__What this task involves__
From the first entry to the last, copy each one exactly.

────────────────────────────────────────

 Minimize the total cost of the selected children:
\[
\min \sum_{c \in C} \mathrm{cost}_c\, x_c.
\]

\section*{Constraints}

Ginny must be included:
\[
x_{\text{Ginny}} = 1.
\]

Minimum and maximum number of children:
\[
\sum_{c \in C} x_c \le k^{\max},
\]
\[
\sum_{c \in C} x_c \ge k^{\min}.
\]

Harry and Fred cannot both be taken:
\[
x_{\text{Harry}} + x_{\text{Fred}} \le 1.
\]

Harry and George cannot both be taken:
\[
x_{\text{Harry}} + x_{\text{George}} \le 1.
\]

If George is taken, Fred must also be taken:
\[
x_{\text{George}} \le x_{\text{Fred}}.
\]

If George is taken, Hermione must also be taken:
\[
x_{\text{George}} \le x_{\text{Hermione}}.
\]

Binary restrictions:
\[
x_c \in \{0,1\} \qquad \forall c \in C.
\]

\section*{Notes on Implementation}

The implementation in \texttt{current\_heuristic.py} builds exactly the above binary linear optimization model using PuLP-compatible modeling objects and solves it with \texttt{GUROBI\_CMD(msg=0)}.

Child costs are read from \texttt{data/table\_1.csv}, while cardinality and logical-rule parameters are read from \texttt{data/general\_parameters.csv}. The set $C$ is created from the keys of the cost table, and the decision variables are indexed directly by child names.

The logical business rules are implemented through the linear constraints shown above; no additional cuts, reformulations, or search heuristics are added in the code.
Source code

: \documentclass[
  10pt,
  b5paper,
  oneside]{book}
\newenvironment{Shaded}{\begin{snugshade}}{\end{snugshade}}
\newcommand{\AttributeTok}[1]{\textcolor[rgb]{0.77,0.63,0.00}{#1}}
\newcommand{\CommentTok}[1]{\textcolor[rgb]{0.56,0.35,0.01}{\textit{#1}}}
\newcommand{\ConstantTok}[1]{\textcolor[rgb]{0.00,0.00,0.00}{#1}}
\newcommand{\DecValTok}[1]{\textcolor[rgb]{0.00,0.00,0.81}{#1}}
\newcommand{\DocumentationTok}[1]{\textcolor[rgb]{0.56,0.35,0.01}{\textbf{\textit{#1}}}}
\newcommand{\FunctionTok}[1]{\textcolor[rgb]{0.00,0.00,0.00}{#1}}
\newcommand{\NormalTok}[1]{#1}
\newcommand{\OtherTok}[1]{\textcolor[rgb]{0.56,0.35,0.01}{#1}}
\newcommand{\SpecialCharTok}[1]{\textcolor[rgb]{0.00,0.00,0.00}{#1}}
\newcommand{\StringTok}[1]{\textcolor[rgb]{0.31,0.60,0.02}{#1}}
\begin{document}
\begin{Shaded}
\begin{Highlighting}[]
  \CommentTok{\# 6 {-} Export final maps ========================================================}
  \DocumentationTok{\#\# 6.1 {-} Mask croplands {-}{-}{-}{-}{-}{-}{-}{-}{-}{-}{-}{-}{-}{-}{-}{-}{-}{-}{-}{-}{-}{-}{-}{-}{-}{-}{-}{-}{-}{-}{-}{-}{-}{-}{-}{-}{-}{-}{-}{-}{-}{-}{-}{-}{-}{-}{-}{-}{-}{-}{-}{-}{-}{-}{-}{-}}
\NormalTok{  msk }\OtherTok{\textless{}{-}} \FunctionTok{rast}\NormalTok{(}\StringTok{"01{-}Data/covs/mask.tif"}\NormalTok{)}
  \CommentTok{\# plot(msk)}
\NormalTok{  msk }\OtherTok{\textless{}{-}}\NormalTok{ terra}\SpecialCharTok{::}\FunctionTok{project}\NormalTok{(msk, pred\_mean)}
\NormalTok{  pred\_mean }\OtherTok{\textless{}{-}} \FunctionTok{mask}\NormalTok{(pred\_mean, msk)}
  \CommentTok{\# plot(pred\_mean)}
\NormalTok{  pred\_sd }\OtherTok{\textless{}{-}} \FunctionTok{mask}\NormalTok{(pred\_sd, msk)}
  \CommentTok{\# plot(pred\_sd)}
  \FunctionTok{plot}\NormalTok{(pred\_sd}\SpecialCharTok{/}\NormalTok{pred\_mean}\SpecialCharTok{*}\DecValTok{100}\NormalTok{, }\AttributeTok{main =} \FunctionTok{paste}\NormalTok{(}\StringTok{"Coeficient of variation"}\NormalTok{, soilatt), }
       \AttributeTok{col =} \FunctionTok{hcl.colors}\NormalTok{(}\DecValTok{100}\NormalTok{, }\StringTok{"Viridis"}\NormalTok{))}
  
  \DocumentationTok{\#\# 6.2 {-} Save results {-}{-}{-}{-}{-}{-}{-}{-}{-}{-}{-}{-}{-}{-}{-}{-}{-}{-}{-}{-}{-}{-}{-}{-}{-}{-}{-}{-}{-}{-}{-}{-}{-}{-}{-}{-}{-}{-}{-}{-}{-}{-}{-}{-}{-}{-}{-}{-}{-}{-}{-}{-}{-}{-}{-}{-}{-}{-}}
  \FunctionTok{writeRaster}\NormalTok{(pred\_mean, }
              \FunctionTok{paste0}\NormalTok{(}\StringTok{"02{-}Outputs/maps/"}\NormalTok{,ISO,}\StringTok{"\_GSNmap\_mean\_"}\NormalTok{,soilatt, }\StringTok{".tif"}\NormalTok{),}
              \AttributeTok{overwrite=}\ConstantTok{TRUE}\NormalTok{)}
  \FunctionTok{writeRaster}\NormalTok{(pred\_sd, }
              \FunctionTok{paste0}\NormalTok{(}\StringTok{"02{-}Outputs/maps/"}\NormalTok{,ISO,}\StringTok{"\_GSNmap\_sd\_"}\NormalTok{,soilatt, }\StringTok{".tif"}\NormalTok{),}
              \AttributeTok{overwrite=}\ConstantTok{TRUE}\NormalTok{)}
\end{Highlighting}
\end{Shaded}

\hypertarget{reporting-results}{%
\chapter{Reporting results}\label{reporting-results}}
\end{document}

────────────────────────────────────────

__Output__
 Minimize the total cost of the selected children:
\[
\min \sum_{c \in C} \mathrm{cost}_c\, x_c.
\]

\section*{Constraints}

Ginny must be included:
\[
x_{\text{Ginny}} = 1.
\]

Minimum and maximum number of children:
\[
\sum_{c \in C} x_c \le k^{\max},
\]
\[
\sum_{c \in C} x_c \ge k^{\min}.
\]

Harry and Fred cannot both be taken:
\[
x_{\text{Harry}} + x_{\text{Fred}} \le 1.
\]

Harry and George cannot both be taken:
\[
x_{\text{Harry}} + x_{\text{George}} \le 1.
\]

If George is taken, Fred must also be taken:
\[
x_{\text{George}} \le x_{\text{Fred}}.
\]

If George is taken, Hermione must also be taken:
\[
x_{\text{George}} \le x_{\text{Hermione}}.
\]

Binary restrictions:
\[
x_c \in \{0,1\} \qquad \forall c \in C.
\]

\section*{Notes on Implementation}

The implementation in \texttt{current\_heuristic.py} builds exactly the above binary linear optimization model using PuLP-compatible modeling objects and solves it with \texttt{GUROBI\_CMD(msg=0)}.

Child costs are read from \texttt{data/table\_1.csv}, while cardinality and logical-rule parameters are read from \texttt{data/general\_parameters.csv}. The set $C$ is created from the keys of the cost table, and the decision variables are indexed directly by child names.

The logical business rules are implemented through the linear constraints shown above; no additional cuts, reformulations, or search heuristics are added in the code.
Source code

: \documentclass[
  10pt,
  b5paper,
  oneside]{book}
\newenvironment{Shaded}{\begin{snugshade}}{\end{snugshade}}
\newcommand{\AttributeTok}[1]{\textcolor[rgb]{0.77,0.63,0.00}{#1}}
\newcommand{\CommentTok}[1]{\textcolor[rgb]{0.56,0.35,0.01}{\textit{#1}}}
\newcommand{\ConstantTok}[1]{\textcolor[rgb]{0.00,0.00,0.00}{#1}}
\newcommand{\DecValTok}[1]{\textcolor[rgb]{0.00,0.00,0.81}{#1}}
\newcommand{\DocumentationTok}[1]{\textcolor[rgb]{0.56,0.35,0.01}{\textbf{\textit{#1}}}}
\newcommand{\FunctionTok}[1]{\textcolor[rgb]{0.00,0.00,0.00}{#1}}
\newcommand{\NormalTok}[1]{#1}
\newcommand{\OtherTok}[1]{\textcolor[rgb]{0.56,0.35,0.01}{#1}}
\newcommand{\SpecialCharTok}[1]{\textcolor[rgb]{0.00,0.00,0.00}{#1}}
\newcommand{\StringTok}[1]{\textcolor[rgb]{0.31,0.60,0.02}{#1}}
\begin{document}
\begin{Shaded}
\begin{Highlighting}[]
  \CommentTok{\# 6 {-} Export final maps ========================================================}
  \DocumentationTok{\#\# 6.1 {-} Mask croplands {-}{-}{-}{-}{-}{-}{-}{-}{-}{-}{-}{-}{-}{-}{-}{-}{-}{-}{-}{-}{-}{-}{-}{-}{-}{-}{-}{-}{-}{-}{-}{-}{-}{-}{-}{-}{-}{-}{-}{-}{-}{-}{-}{-}{-}{-}{-}{-}{-}{-}{-}{-}{-}{-}{-}{-}}
\NormalTok{  msk }\OtherTok{\textless{}{-}} \FunctionTok{rast}\NormalTok{(}\StringTok{"01{-}Data/covs/mask.tif"}\NormalTok{)}
  \CommentTok{\# plot(msk)}
\NormalTok{  msk }\OtherTok{\textless{}{-}}\NormalTok{ terra}\SpecialCharTok{::}\FunctionTok{project}\NormalTok{(msk, pred\_mean)}
\NormalTok{  pred\_mean }\OtherTok{\textless{}{-}} \FunctionTok{mask}\NormalTok{(pred\_mean, msk)}
  \CommentTok{\# plot(pred\_mean)}
\NormalTok{  pred\_sd }\OtherTok{\textless{}{-}} \FunctionTok{mask}\NormalTok{(pred\_sd, msk)}
  \CommentTok{\# plot(pred\_sd)}
  \FunctionTok{plot}\NormalTok{(pred\_sd}\SpecialCharTok{/}\NormalTok{pred\_mean}\SpecialCharTok{*}\DecValTok{100}\NormalTok{, }\AttributeTok{main =} \FunctionTok{paste}\NormalTok{(}\StringTok{"Coeficient of variation"}\NormalTok{, soilatt), }
       \AttributeTok{col =} \FunctionTok{hcl.colors}\NormalTok{(}\DecValTok{100}\NormalTok{, }\StringTok{"Viridis"}\NormalTok{))}
  
  \DocumentationTok{\#\# 6.2 {-} Save results {-}{-}{-}{-}{-}{-}{-}{-}{-}{-}{-}{-}{-}{-}{-}{-}{-}{-}{-}{-}{-}{-}{-}{-}{-}{-}{-}{-}{-}{-}{-}{-}{-}{-}{-}{-}{-}{-}{-}{-}{-}{-}{-}{-}{-}{-}{-}{-}{-}{-}{-}{-}{-}{-}{-}{-}{-}{-}}
  \FunctionTok{writeRaster}\NormalTok{(pred\_mean, }
              \FunctionTok{paste0}\NormalTok{(}\StringTok{"02{-}Outputs/maps/"}\NormalTok{,ISO,}\StringTok{"\_GSNmap\_mean\_"}\NormalTok{,soilatt, }\StringTok{".tif"}\NormalTok{),}
              \AttributeTok{overwrite=}\ConstantTok{TRUE}\NormalTok{)}
  \FunctionTok{writeRaster}\NormalTok{(pred\_sd, }
              \FunctionTok{paste0}\NormalTok{(}\StringTok{"02{-}Outputs/maps/"}\NormalTok{,ISO,}\StringTok{"\_GSNmap\_sd\_"}\NormalTok{,soilatt, }\StringTok{".tif"}\NormalTok{),}
              \AttributeTok{overwrite=}\ConstantTok{TRUE}\NormalTok{)}
\end{Highlighting}
\end{Shaded}

\hypertarget{reporting-results}{%
\chapter{Reporting results}\label{reporting-results}}
\end{document}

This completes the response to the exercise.